-- Exercise brief --
Only one stretch of the records below should be repeated. It starts with the line containing "## Description" and goes on through the line containing "- **secalert@redhat.com**: http://secunia.com/advisories/31882", exactly as written.

-- Records for the exercise --
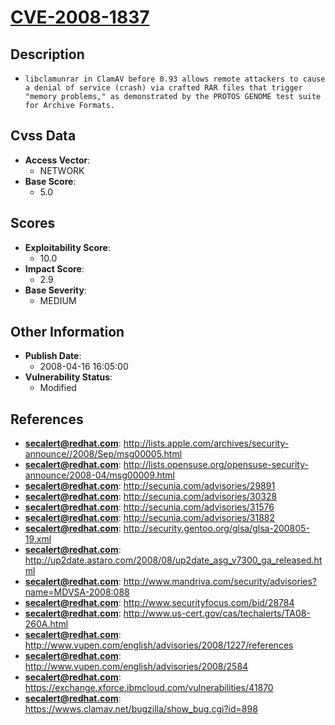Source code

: 
# [CVE-2008-1837](https://cve.mitre.org/cgi-bin/cvename.cgi?name=CVE-2008-1837)

## Description

- `libclamunrar in ClamAV before 0.93 allows remote attackers to cause a denial of service (crash) via crafted RAR files that trigger "memory problems," as demonstrated by the PROTOS GENOME test suite for Archive Formats.`

## Cvss Data

- **Access Vector**:
  - NETWORK
- **Base Score**:
  - 5.0

## Scores

- **Exploitability Score**:
  - 10.0
- **Impact Score**:
  - 2.9
- **Base Severity**:
  - MEDIUM

## Other Information

- **Publish Date**:
  - 2008-04-16 16:05:00
- **Vulnerability Status**:
  - Modified

## References

- **secalert@redhat.com**: http://lists.apple.com/archives/security-announce//2008/Sep/msg00005.html
- **secalert@redhat.com**: http://lists.opensuse.org/opensuse-security-announce/2008-04/msg00009.html
- **secalert@redhat.com**: http://secunia.com/advisories/29891
- **secalert@redhat.com**: http://secunia.com/advisories/30328
- **secalert@redhat.com**: http://secunia.com/advisories/31576
- **secalert@redhat.com**: http://secunia.com/advisories/31882
- **secalert@redhat.com**: http://security.gentoo.org/glsa/glsa-200805-19.xml
- **secalert@redhat.com**: http://up2date.astaro.com/2008/08/up2date_asg_v7300_ga_released.html
- **secalert@redhat.com**: http://www.mandriva.com/security/advisories?name=MDVSA-2008:088
- **secalert@redhat.com**: http://www.securityfocus.com/bid/28784
- **secalert@redhat.com**: http://www.us-cert.gov/cas/techalerts/TA08-260A.html
- **secalert@redhat.com**: http://www.vupen.com/english/advisories/2008/1227/references
- **secalert@redhat.com**: http://www.vupen.com/english/advisories/2008/2584
- **secalert@redhat.com**: https://exchange.xforce.ibmcloud.com/vulnerabilities/41870
- **secalert@redhat.com**: https://wwws.clamav.net/bugzilla/show_bug.cgi?id=898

-- Response area --
## Description

- `libclamunrar in ClamAV before 0.93 allows remote attackers to cause a denial of service (crash) via crafted RAR files that trigger "memory problems," as demonstrated by the PROTOS GENOME test suite for Archive Formats.`

## Cvss Data

- **Access Vector**:
  - NETWORK
- **Base Score**:
  - 5.0

## Scores

- **Exploitability Score**:
  - 10.0
- **Impact Score**:
  - 2.9
- **Base Severity**:
  - MEDIUM

## Other Information

- **Publish Date**:
  - 2008-04-16 16:05:00
- **Vulnerability Status**:
  - Modified

## References

- **secalert@redhat.com**: http://lists.apple.com/archives/security-announce//2008/Sep/msg00005.html
- **secalert@redhat.com**: http://lists.opensuse.org/opensuse-security-announce/2008-04/msg00009.html
- **secalert@redhat.com**: http://secunia.com/advisories/29891
- **secalert@redhat.com**: http://secunia.com/advisories/30328
- **secalert@redhat.com**: http://secunia.com/advisories/31576
- **secalert@redhat.com**: http://secunia.com/advisories/31882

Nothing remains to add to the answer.